The President claimed that Iranian leaders were “unable to answer that question” because Iran had refused to accept fully the International Atomic Energy Agency-brokered proposal of October 2009 on the nuclear issue. Despite media misrepresentation, Iran had not rejected the proposal. It had made a counterproposal, which the United States refused to accept.

To address the President’s question, Iran’s nuclear program must be placed in the context of Iran’s principle foreign policy goals because Iran’s nuclear program is meant to serve these goals.

The first goal is to protect Iran’s political independence and to defend its national security against any foreign attack. The second goal is to project Iran’s influence in the Middle East. Global powers such as the United States seek to create an international environment favorable to their national interest, while medium powers like Iran try to make their regional environment safe.

The Iranian people, as well as their government, claim that they do not seek to achieve these goals by means of nuclear weapons. According to the American World Public Opinion Organization’s report of 7 April 2008, 58 percent of Iranians believe nuclear weapons violate the tenets of Islam and at the same time 81 percent consider “it is very important to have full fuel-cycle program” for peaceful purposes. That organization’s survey of 3 February showed that even the opponents of the government of President Mahmoud Ahmadinejad are “strongly committed to Iran’s nuclear program“.

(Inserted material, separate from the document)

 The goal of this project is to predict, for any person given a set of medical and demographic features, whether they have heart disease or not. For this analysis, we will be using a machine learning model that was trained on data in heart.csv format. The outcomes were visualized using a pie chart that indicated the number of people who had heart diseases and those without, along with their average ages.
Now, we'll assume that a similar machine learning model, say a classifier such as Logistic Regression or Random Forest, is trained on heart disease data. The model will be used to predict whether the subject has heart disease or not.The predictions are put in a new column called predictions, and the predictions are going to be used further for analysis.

A majority of the Iranian people and their government also claim that they seek to project influence, not hegemonic power, in the Middle East. According to the AWPOO’s report of 7 April 2007, Iranian people want their government to cooperate with, not to dominate, other countries of the Middle East.

If neither the Iranian government nor the Iranian people want nuclear weapons at the present time, does that necessarily mean they will not go nuclear in the future? According to the U.S. National Intelligence Estimate of 2007, Iran is keeping its options open.

The key question therefore is under what circumstances Iran would likely opt to weaponize nuclear energy? If Iran feels its national security is under present and imminent threat of military attack, it is reasonable to assume it would seek to acquire the level of nuclear capability that is necessary for quick diversion to nuclear weapons.

Such an attack could presumably be launched by the United States so long as it insists that all options are on the table. Defense Secretary Robert M. Gates, however, is skeptical about the effectiveness of striking Iran’s nuclear facilities. He thinks a military attack might only delay its nuclear progress for a couple of years.

Moreover, at the moment the United States is seeking to impose new sanctions on Iran that are tougher than the previous ones. Sanctions by the United Nations Security Council, however, would require the consent of Russia and China. They, especially China, would prefer to continue negotiating with Iran, and the effectiveness of even more biting sanctions is highly debated.

The time is now for Washington to reopen negotiations with Iran. The current U.S. dual-track approach --- tougher sanctions and threats of military attack combined with negotiations --- is apt to degenerate into a one-track strategy of confrontation with Iran if the present tensions escalate even further. That would likely end the prospects of negotiating with Iran in the future. That would be the surest way to a self-fulfilling prophecy - driving Iran to seek national security in nuclear weapons.

Such a development would damage the United States’ interest in non-proliferation of nuclear weapons and prevention of a nuclear arms race in the Middle East, and it would scuttle the United States’ efforts to stabilize Iraq and Afghanistan toward the goal of withdrawing the bulk of the U.S. forces from these countries.

Confrontation with Iran could also lead to a third war front in the volatile Middle East with catastrophic consequences, including the disruption of the flow of Persian Gulf oil supplies to world markets resulting in an unprecedented rise in oil prices worldwide.

Most tragically, it would destroy the prospects of the pro-democracy movement of the Iranian people. If the Iranians feel their country is facing military attack they will rally around the flag, however much they may oppose their government.